Problem statement
From the records that follow, copy every line in which "editor" appears.

*** Task inputs ***

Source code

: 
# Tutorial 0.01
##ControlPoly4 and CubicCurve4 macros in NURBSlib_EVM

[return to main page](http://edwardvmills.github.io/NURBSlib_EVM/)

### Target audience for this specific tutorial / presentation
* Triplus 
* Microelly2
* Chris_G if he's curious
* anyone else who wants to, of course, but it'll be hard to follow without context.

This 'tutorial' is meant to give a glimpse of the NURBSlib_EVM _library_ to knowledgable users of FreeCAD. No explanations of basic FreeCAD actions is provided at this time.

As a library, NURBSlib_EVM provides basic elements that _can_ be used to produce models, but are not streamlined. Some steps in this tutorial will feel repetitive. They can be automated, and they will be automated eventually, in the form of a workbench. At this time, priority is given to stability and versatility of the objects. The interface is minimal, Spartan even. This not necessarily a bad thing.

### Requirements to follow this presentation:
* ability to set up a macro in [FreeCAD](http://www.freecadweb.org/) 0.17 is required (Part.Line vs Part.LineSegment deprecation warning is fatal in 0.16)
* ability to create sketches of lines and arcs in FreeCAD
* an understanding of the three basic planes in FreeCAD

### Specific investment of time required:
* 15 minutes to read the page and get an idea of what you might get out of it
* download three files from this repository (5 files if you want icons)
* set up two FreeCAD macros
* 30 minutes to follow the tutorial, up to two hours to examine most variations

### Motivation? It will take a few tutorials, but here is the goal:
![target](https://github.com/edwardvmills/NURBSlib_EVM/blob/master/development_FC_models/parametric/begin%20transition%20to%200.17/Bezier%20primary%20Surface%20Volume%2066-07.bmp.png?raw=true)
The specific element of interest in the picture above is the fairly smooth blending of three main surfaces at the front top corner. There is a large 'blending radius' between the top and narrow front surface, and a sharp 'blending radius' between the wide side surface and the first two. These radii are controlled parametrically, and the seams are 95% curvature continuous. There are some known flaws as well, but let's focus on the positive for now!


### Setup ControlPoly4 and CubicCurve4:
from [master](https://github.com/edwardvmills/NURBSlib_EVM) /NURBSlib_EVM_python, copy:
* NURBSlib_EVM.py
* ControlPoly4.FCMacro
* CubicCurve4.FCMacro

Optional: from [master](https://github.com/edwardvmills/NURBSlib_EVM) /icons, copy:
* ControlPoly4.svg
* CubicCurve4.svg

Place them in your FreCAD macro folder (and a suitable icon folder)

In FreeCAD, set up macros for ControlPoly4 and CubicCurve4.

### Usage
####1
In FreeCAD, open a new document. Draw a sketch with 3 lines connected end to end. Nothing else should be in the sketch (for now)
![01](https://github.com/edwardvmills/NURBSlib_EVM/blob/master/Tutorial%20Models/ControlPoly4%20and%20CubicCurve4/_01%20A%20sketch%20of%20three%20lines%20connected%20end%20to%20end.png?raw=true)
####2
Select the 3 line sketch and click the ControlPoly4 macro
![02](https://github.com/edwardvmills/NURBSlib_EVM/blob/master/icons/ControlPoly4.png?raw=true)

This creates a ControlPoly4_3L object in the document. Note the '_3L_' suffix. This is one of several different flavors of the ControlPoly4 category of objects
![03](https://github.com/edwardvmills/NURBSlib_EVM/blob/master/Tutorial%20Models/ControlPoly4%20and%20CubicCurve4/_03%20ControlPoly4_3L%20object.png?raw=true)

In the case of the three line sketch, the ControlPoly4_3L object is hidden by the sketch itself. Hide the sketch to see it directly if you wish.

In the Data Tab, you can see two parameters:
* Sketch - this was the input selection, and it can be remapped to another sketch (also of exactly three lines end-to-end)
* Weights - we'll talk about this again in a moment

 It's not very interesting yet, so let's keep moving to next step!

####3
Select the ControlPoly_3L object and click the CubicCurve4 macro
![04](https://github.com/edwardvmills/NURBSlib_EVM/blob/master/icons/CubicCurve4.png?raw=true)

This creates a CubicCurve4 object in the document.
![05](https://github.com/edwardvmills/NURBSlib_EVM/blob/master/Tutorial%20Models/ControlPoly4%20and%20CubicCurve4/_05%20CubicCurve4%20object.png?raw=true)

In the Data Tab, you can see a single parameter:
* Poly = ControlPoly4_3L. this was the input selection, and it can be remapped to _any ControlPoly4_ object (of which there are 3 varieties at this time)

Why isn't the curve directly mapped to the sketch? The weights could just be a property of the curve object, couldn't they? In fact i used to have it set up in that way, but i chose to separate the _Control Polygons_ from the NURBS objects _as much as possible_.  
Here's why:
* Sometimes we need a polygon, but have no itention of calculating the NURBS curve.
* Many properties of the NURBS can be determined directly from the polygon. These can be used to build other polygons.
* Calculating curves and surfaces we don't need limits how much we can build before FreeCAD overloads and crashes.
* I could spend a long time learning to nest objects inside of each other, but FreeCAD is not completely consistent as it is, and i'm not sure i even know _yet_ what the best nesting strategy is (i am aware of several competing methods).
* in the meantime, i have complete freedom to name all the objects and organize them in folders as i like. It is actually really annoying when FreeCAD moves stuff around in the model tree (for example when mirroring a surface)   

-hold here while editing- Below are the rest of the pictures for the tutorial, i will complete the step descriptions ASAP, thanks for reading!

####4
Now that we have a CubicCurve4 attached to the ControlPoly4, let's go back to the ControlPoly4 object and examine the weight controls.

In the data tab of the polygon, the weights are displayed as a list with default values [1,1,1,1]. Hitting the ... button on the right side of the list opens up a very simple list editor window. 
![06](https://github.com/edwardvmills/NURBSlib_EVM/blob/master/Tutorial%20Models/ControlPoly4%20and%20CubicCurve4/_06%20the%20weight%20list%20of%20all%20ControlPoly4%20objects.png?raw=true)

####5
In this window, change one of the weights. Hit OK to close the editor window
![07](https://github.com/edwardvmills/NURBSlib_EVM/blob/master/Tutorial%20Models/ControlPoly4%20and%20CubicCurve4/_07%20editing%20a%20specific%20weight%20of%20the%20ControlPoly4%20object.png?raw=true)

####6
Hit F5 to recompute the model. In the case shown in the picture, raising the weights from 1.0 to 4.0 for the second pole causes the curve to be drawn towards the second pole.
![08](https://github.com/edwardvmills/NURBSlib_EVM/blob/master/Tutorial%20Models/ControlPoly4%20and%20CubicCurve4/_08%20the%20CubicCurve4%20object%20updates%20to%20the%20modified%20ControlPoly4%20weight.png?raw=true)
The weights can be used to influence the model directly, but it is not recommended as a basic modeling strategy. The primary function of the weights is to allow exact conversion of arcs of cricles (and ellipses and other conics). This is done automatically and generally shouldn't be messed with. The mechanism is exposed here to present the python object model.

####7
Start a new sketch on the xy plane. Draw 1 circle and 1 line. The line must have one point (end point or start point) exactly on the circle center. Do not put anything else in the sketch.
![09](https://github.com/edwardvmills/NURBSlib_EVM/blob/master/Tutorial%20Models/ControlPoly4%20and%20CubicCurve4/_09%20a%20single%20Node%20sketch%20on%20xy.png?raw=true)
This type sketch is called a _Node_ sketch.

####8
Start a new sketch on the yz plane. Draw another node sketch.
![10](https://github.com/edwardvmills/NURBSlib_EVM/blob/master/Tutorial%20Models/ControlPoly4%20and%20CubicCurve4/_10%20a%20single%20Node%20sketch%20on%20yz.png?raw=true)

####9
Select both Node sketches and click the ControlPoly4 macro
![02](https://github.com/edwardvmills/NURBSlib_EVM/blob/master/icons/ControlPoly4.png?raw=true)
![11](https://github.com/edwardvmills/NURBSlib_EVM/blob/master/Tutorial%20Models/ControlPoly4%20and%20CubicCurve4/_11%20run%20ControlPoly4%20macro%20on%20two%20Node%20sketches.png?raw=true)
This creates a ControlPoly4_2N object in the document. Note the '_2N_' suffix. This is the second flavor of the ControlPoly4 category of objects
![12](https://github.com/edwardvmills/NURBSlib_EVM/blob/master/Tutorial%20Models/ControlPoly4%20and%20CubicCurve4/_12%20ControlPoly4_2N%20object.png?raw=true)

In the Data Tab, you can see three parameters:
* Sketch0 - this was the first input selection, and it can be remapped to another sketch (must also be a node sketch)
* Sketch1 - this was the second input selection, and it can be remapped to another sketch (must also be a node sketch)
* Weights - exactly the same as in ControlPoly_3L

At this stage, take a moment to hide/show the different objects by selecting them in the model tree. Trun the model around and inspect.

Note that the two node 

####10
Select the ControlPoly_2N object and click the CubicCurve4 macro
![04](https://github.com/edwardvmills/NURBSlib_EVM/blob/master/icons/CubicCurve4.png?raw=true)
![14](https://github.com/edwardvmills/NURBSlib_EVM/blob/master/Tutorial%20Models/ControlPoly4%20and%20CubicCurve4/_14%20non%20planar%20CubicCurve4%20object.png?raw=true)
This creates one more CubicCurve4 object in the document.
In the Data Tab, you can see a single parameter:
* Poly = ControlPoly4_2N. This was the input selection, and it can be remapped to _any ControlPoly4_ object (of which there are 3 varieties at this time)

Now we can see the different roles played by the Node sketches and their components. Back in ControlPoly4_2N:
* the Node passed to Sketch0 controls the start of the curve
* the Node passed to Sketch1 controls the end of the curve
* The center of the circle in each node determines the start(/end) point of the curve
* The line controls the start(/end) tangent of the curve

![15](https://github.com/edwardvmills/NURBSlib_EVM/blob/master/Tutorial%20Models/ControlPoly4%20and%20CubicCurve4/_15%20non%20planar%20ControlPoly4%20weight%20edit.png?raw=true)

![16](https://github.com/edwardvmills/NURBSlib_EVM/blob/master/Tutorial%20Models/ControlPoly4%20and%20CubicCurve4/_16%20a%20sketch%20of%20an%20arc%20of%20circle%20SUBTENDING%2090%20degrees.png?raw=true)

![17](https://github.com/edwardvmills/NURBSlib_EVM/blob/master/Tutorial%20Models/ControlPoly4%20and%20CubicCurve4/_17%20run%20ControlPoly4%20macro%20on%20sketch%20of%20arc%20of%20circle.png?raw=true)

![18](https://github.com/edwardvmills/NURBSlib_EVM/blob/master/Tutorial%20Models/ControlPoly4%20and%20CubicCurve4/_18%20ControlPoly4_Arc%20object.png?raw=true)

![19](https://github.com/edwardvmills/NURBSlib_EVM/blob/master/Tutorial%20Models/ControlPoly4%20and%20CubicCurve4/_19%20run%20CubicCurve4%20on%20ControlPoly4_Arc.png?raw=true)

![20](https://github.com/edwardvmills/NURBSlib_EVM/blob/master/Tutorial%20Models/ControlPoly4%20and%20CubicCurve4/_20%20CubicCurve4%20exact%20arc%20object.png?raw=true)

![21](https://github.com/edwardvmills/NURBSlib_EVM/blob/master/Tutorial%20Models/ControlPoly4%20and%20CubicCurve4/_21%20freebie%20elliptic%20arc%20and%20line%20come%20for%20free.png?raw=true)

***

Response to this task
In the data tab of the polygon, the weights are displayed as a list with default values [1,1,1,1]. Hitting the ... button on the right side of the list opens up a very simple list editor window. 
In this window, change one of the weights. Hit OK to close the editor window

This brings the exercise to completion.